Według pierwszych informacji, które udało się nam uzyskać, do wypadku doszło na skutek potrącenia rowerzysty przez przejeżdżający samochód, który następnie uderzył w stojące przy drodze znaki. Informacje te potwierdziła podkarpacka policja, która poinformowała, że jadący samochodem Peugeot Partner 53-letni mieszkaniec powiatu rzeszowskiego z niewiadomych przyczyn zjechał na przeciwległy pas ruchu i potrącił 34-letniego rowerzystę z gminy Głogów Małopolski.
Na miejscu wkrótce pojawiły się służby ratunkowe, a według informacji, które otrzymaliśmy od czytelnika, rowerzysta miał być reanimowany. Niestety, pomimo szybkiej akcji ratowników medycznych, jak poinformowała nas policja, nie udało się go uratować.
Po badaniach okazało się, że kierowca Peugeota był trzeźwy, jednak nie posiadał uprawnień do kierowania pojazdami. Został on zatrzymany w policyjnym areszcie.

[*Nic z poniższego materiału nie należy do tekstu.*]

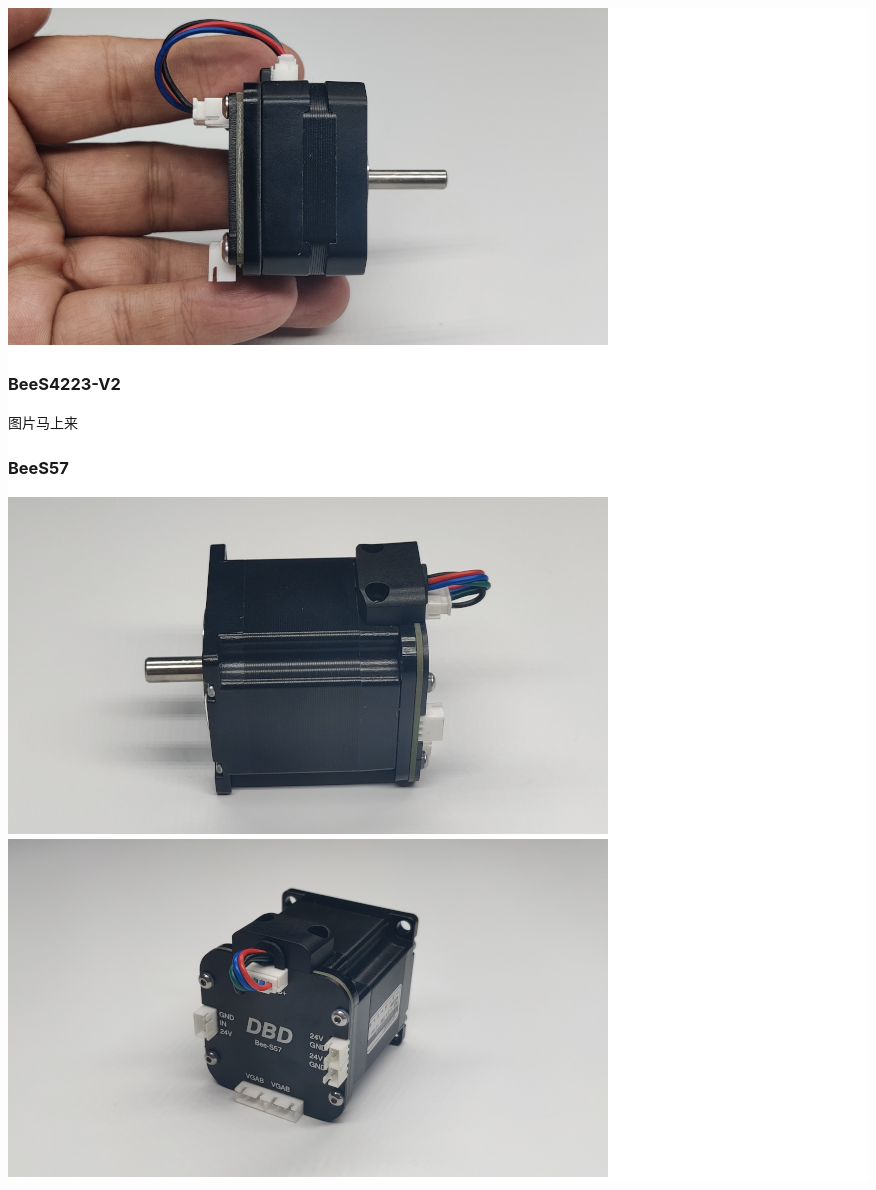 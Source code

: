 ![](images/bees4223_3.png)

### BeeS4223-V2
图片马上来

### BeeS57
![](images/bees5756_0.png)
![](images/bees5756_1.png)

W rejonie wypadku przez ponad godzinę ruch odbywał się wahadłowo, jednak teraz droga jest już całkowicie przejezdna. Na miejscu pracowali funkcjonariusze policji, którzy zajęli się oględzinami miejsca wypadku i dokumentacją fotograficzną miejsca zdarzenia. W planach było także zabezpieczenie nagrań z znajdującego się nieopodal monitoringu.